Every church planter can enhance the success of their church plant by cultivating and prioritizing the following four most important relationships:
1. The Church Planter’s Relationship with God
Don’t skip this one. This relationship seems like a no-brainer but in the busy life of a planter, it can be the first relationship to suffer neglect. If you are a planter and you have not experienced the warmth of God’s love and acceptance lately, do not proceed to go, do not collect $200; instead, stop and do whatever you have to do to renew your relationship with our loving God. This requires humility and repentance. As an old preacher used to say, if you and God are not currently close, it wasn’t God who moved away from you. Thankfully, we serve a loving God and Father who waits for us with open arms just like the father in the parable of the prodigal.

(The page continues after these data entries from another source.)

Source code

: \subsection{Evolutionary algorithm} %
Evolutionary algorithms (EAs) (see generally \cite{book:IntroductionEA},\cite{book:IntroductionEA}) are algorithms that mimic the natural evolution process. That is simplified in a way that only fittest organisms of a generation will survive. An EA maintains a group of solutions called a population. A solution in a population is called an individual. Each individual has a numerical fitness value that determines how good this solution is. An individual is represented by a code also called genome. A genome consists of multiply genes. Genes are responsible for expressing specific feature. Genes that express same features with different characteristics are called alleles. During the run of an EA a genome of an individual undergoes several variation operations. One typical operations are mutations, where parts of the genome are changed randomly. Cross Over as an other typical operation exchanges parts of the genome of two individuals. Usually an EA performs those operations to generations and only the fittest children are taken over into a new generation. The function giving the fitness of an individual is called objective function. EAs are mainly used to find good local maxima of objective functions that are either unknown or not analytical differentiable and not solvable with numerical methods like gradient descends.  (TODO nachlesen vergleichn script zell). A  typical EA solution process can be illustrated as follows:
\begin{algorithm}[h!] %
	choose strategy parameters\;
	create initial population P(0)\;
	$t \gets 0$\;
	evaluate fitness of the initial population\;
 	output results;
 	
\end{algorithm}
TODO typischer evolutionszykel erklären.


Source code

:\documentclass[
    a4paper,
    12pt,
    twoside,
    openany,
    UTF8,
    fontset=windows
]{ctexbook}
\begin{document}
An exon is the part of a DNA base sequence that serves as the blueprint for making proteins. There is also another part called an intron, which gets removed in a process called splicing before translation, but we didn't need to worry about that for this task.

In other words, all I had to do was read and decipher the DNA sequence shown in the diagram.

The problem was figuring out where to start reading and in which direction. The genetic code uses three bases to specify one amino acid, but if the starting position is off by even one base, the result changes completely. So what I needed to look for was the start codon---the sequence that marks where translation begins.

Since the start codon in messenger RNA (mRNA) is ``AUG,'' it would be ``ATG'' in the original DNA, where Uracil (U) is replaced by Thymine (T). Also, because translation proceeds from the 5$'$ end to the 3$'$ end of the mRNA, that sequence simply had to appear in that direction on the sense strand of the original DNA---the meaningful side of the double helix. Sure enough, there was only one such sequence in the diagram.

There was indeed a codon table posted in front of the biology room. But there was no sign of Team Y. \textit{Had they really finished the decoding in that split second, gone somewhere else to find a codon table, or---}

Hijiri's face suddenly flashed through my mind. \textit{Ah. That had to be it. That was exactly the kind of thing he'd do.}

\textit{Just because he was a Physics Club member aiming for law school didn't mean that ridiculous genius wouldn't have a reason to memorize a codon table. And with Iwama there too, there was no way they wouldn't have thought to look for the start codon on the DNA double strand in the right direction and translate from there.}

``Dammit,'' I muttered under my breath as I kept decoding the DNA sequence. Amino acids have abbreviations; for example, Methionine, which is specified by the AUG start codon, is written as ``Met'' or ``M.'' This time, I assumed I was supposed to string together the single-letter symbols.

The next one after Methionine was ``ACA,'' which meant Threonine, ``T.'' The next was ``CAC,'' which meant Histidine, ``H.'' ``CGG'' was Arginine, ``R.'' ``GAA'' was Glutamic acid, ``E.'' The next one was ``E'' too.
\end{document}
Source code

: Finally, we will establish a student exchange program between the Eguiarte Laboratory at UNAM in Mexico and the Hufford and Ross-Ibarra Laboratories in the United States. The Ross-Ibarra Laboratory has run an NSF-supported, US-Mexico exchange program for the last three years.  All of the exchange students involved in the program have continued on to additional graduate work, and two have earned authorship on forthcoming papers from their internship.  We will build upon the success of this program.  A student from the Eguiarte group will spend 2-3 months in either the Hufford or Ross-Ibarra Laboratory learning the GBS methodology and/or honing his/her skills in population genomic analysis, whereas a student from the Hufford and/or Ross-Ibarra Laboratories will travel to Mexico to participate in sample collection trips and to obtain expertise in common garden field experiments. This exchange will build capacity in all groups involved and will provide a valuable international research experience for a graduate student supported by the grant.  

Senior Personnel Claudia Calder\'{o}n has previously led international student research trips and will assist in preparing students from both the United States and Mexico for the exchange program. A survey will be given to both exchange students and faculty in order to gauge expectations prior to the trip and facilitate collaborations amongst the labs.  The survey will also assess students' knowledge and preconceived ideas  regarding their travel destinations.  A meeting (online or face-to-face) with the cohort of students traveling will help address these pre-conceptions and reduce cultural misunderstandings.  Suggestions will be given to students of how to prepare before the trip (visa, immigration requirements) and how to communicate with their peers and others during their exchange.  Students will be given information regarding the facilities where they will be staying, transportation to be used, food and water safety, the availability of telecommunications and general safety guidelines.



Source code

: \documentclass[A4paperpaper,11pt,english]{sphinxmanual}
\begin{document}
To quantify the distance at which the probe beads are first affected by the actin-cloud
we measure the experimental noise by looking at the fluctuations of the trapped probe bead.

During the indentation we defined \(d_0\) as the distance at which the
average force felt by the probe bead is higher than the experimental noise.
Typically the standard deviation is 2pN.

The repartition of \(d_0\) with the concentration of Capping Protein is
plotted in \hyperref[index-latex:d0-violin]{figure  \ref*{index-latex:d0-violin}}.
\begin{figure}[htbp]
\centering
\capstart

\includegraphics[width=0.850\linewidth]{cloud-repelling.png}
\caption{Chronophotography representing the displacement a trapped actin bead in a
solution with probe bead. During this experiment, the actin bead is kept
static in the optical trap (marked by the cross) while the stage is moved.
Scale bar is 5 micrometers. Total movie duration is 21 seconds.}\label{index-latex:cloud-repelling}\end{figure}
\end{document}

2. The Church Planter’s Relationship with Spouse and Family
When I assess church planters, this is what is called a knockout category. I can be looking at the most talented person in the world in terms of the skills necessary to launch a new church but if the relationship with the spouse is not solid and if the spouse is not committed to the project, the answer will always be no. This relationship is not just vital in the beginning days of a plant, it becomes crucial in the months and years following launch. It was only my spouse’s love for Jesus, for me, and the church that kept her engaged in seasons of ministry when I was demanding too much of her for the success of the ministry. I was blessed to have a coach along the way who helped me to see the error of my ways and slowly I was able to understand that my spouse always had to come ahead of the church plant if there was any hope of the plant to be all that God wanted it to be, not to mention our marriage being all that it could be! If you are a church planter and married, you are most likely going to confront significant marriage stress. This is normal but must be dealt with honestly and openly. I encourage you to seek help from a Christian counselor in order to prioritize this relationship!

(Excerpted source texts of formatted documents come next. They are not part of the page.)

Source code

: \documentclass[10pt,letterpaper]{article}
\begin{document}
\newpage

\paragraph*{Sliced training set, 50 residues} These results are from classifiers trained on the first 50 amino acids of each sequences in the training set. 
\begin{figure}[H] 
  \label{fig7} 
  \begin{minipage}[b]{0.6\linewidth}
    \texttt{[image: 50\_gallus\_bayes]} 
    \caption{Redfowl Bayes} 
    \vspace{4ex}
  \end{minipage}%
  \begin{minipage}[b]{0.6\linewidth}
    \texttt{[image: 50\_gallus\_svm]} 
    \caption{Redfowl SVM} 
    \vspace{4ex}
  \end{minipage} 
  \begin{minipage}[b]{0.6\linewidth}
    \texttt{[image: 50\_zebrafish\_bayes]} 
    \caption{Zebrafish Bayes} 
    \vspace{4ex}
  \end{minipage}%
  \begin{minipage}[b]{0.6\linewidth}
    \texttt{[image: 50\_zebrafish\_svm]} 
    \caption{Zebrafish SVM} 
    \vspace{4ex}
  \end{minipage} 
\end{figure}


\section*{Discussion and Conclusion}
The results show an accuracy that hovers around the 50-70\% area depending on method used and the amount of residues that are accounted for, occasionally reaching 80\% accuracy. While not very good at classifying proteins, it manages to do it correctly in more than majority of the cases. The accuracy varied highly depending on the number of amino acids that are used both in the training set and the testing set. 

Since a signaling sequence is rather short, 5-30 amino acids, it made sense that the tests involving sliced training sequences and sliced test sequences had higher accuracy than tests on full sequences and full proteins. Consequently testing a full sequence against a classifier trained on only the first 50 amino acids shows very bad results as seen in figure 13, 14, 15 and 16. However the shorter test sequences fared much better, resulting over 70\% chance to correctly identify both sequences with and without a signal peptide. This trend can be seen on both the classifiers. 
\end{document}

3. The Church Planter’s Relationship with Prayer Partners
Every church planter will talk about the need for prayer but not every church planter understands the battle is won or lost in prayer. You need hundreds of people who will pray for you. This includes people who pray occasionally, monthly, weekly and daily. You also need a trusted cadre nearby who will pray with you. John Maxwell calls this group, the MVP’s for the pastor: Most Valuable Pray-ers. As a planter, you are a warrior for Jesus on the front line of mission. Prayer will open doors; prayer will protect you; prayer will enhance your effectiveness; prayer will see people come to Christ. All of this happens through prayer. Communicate regularly with all levels of people who pray for you and do everything you can to recruit your MVPs prior to the launch of the church.

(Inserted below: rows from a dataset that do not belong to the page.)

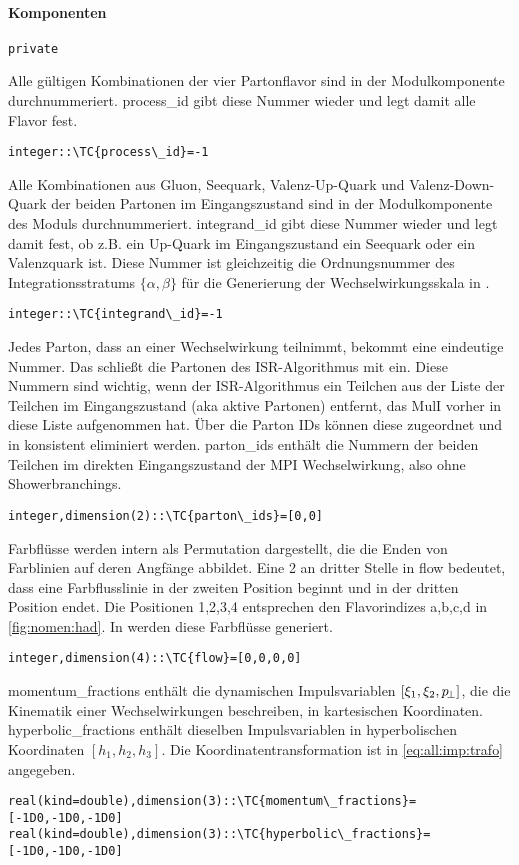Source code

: \paragraph{Komponenten}
\begin{Verbatim}
private
\end{Verbatim}
Alle gültigen Kombinationen der vier Partonflavor sind in der Modulkomponente\linebreak {} durchnummeriert. process\_id gibt diese Nummer wieder und legt damit alle Flavor fest.
\begin{Verbatim}
integer::\TC{process\_id}=-1
\end{Verbatim}
Alle Kombinationen aus Gluon, Seequark, Valenz-Up-Quark und Valenz-Down-Quark der beiden Partonen im Eingangszustand sind in der Modulkomponente  des Moduls  durchnummeriert. integrand\_id gibt diese Nummer wieder und legt damit fest, ob z.B. ein Up-Quark im Eingangszustand ein Seequark oder ein Valenzquark ist. Diese Nummer ist gleichzeitig die Ordnungsnummer des Integrationsstratums $\{\alpha,\beta\}$ für die Generierung der Wechselwirkungsskala in .
\begin{Verbatim}
integer::\TC{integrand\_id}=-1
\end{Verbatim}
Jedes Parton, dass an einer Wechselwirkung teilnimmt, bekommt eine eindeutige Nummer. Das schließt die Partonen des ISR-Algorithmus mit ein. Diese Nummern sind wichtig, wenn der ISR-Algorithmus ein Teilchen aus der Liste der Teilchen im Eingangszustand (aka aktive Partonen) entfernt, das MulI vorher in diese Liste aufgenommen hat. Über die Parton IDs können diese zugeordnet und in  konsistent eliminiert werden. parton\_ids enthält die Nummern der beiden Teilchen im direkten Eingangszustand der MPI Wechselwirkung, also ohne Showerbranchings.
\begin{Verbatim}
integer,dimension(2)::\TC{parton\_ids}=[0,0]
\end{Verbatim}
Farbflüsse werden intern als Permutation dargestellt, die die Enden von Farblinien auf deren Angfänge abbildet. Eine 2 an dritter Stelle in flow bedeutet, dass eine Farbflusslinie in der zweiten Position beginnt und in der dritten Position endet. Die Positionen 1,2,3,4 entsprechen den Flavorindizes a,b,c,d in \ref{fig:nomen:had}. In  werden diese Farbflüsse generiert.
\begin{Verbatim}
integer,dimension(4)::\TC{flow}=[0,0,0,0]
\end{Verbatim}
momentum\_fractions enthält die dynamischen Impulsvariablen $[\xi_1,\xi_2,p_{\!\perp}]$, die die Kinematik einer Wechselwirkungen beschreiben, in kartesischen Koordinaten. hyperbolic\_fractions enthält dieselben Impulsvariablen in hyperbolischen Koordinaten $[h_1,h_2,h_3]$. Die Koordinatentransformation ist in \eqref{eq:all:imp:trafo} angegeben.
\begin{Verbatim}
real(kind=double),dimension(3)::\TC{momentum\_fractions}=[-1D0,-1D0,-1D0]
real(kind=double),dimension(3)::\TC{hyperbolic\_fractions}=[-1D0,-1D0,-1D0]
\end{Verbatim}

4. The Planter’s Relationship with Financial Donors
Bill Hybels made a simple statement at a church leadership conference that has stuck with me ever since, “Ministry costs money.” It takes resources to accomplish the work of God in the world. God uses financial challenges to shape our faith and the faith of our people. It is a spiritual responsibility of the planter to develop a relationship with people who are called by God to support the work of ministry through their financial gifts. I have observed many planters who struggle with this reality because of a false perception that people are supporting them personally. This is not the case. In order for the mission to go forward, the frontline leader must receive sufficient compensation in order to undertake the work required to launch a new congregation. Develop relationships with donors, inform donors, thank donors and challenge donors to become prayer partners and share in the amazing adventure of planting.
There are innumerable relationships in addition to these four but planters must have these firmly addressed in order to develop the solid foundation necessary for the mission to move forward.